Major nutrients Copper (36.11%)
Tryptophan (27.95%)
Isoleucine (26.50%)
Valine (25.33%)
Threonine (21.88%)
Breadfruit is a multipurpose species whose all parts are used. The trees of Breadfruit are known as the plants with highest food yield. Breadfruit prefers deep, well-drained, fertile soils ─ sandy-loams, sands, sandy clay loams, loams to sandy coralline soils. The tree is tolerable to salt and drought but is sensitive to cold. The trees measures 85 feet high and trunk measures more than 2 meters in diameter. Each tree could produce 50 to 150 fruits in a year. Fruits are oval, round and oblong which weighs about 12 pounds. It contains obovoid or rounded, irregularly compressed seeds measuring 1 to 3 cm long. Seeds are quite similar to chestnuts. It possesses thin hard shell outside and sweet or creamy inside when cooked. An inner meat of nut is enclosed with a brown membrane. The latex sap is present in all parts of tree which is used as sealant for canoe caulking. The wood is durable and light with light golden color which darkens with age. The wood is used for construction of canoes and houses and also carved into statues, bowls, furniture, handicrafts and others.
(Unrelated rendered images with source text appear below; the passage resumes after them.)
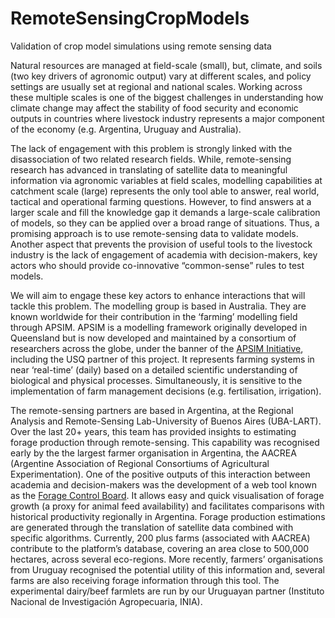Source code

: # RemoteSensingCropModels

Validation of crop model simulations using remote sensing data 

Natural resources are managed at field-scale (small), but, climate, and soils (two key drivers of agronomic output) vary at different scales, and policy settings are usually set at regional and national scales. Working across these multiple scales is one of the biggest challenges in understanding how climate change may affect the stability of food security and economic outputs in countries where livestock industry represents a major component of the economy (e.g. Argentina, Uruguay and Australia).

The lack of engagement with this problem is strongly linked with the disassociation of two related research fields. While, remote-sensing research has advanced in translating of satellite data to meaningful information via agronomic variables at field scales, modelling capabilities at catchment scale (large) represents the only tool able to answer, real world, tactical and operational farming questions. However, to find answers at a larger scale and fill the knowledge gap it demands a large-scale calibration of models, so they can be applied over a broad range of situations. Thus, a promising approach is to use remote-sensing data to validate models. Another aspect that prevents the provision of useful tools to the livestock industry is the lack of engagement of academia with decision-makers, key actors who should provide co-innovative “common-sense” rules to test models.

We will aim to engage these key actors to enhance interactions that will tackle this problem. The modelling group is based in Australia. They are known worldwide for their contribution in the ‘farming’ modelling field through APSIM. APSIM is a modelling framework originally developed in Queensland but is now developed and maintained by a consortium of researchers across the globe, under the banner of the [APSIM Initiative](http://www.apsim.info/), including the USQ partner of this project. It represents farming systems in near ‘real-time’ (daily) based on a detailed scientific understanding of biological and physical processes. Simultaneously, it is sensitive to the implementation of farm management decisions (e.g. fertilisation, irrigation).

The remote-sensing partners are based in Argentina, at the Regional Analysis and Remote-Sensing Lab-University of Buenos Aires (UBA-LART). Over the last 20+ years, this team has provided insights to estimating forage production through remote-sensing. This capability was recognised early by the the largest farmer organisation in Argentina, the AACREA (Argentine Association of Regional Consortiums of Agricultural Experimentation). One of the positive outputs of this interaction between academia and decision-makers was the development of a web tool known as the [Forage Control Board](https://tableroforrajero.crea.org.ar/dashboardcrea2/index.php/dashboards/czone). It allows easy and quick visualisation of forage growth (a proxy for animal feed availability) and facilitates comparisons with historical productivity regionally in Argentina. Forage production estimations are generated through the translation of satellite data combined with specific algorithms. Currently, 200 plus farms (associated with AACREA) contribute to the platform’s database, covering an area close to 500,000 hectares, across several eco-regions. More recently, farmers’ organisations from Uruguay recognised the potential utility of this information and, several farms are also receiving forage information through this tool. The experimental dairy/beef farmlets are run by our Uruguayan partner (Instituto Nacional de Investigación Agropecuaria, INIA).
Being a versatile fruit, Breadfruit could be prepared and consumed in all stages of development as well as maturity. Ripe or mature fruit is consumed as vegetable. It is widely used in various dishes due to its texture like potato. Breadfruit is free from gluten and is loaded with nutrients. It has high content of carbohydrates and is a great source of calcium, antioxidants, copper, carotenoids, iron, energy, dietary fiber, omega 3, niacin, omega 6, potassium, phosphorus, thiamine, protein, vitamin C and Vitamin A. 100 grams of seeds provides about 7.4 grams or 13 percent of daily recommended values.

Traditional uses

  • Seeds contain moderate amounts of protein.
  • Dehusk the seeds before consumption to prevent obesity.
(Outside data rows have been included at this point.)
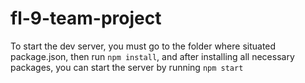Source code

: # fl-9-team-project

To start the dev server, you must go to the folder where situated package.json, then run `npm install`, and after installing all necessary packages, you can start the server by running `npm start`
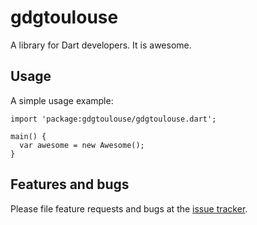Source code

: # gdgtoulouse

A library for Dart developers. It is awesome.

## Usage

A simple usage example:

    import 'package:gdgtoulouse/gdgtoulouse.dart';

    main() {
      var awesome = new Awesome();
    }

## Features and bugs

Please file feature requests and bugs at the [issue tracker][tracker].

[tracker]: http://example.com/issues/replaceme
  • Uncooked seeds should not be consumed raw because it is bitter in taste and might cause choke.
  • People having health problems should consult the doctor for use.

How to Eat         

  • Seeds are consumed after roasting, boiling, frying or baking.
  • Seeds are cooked in salted water and roasted with salt over fire or hot coals before consumption.
  • Seeds are sun dried and used like nuts and kernels.
  • It is also used to make puree.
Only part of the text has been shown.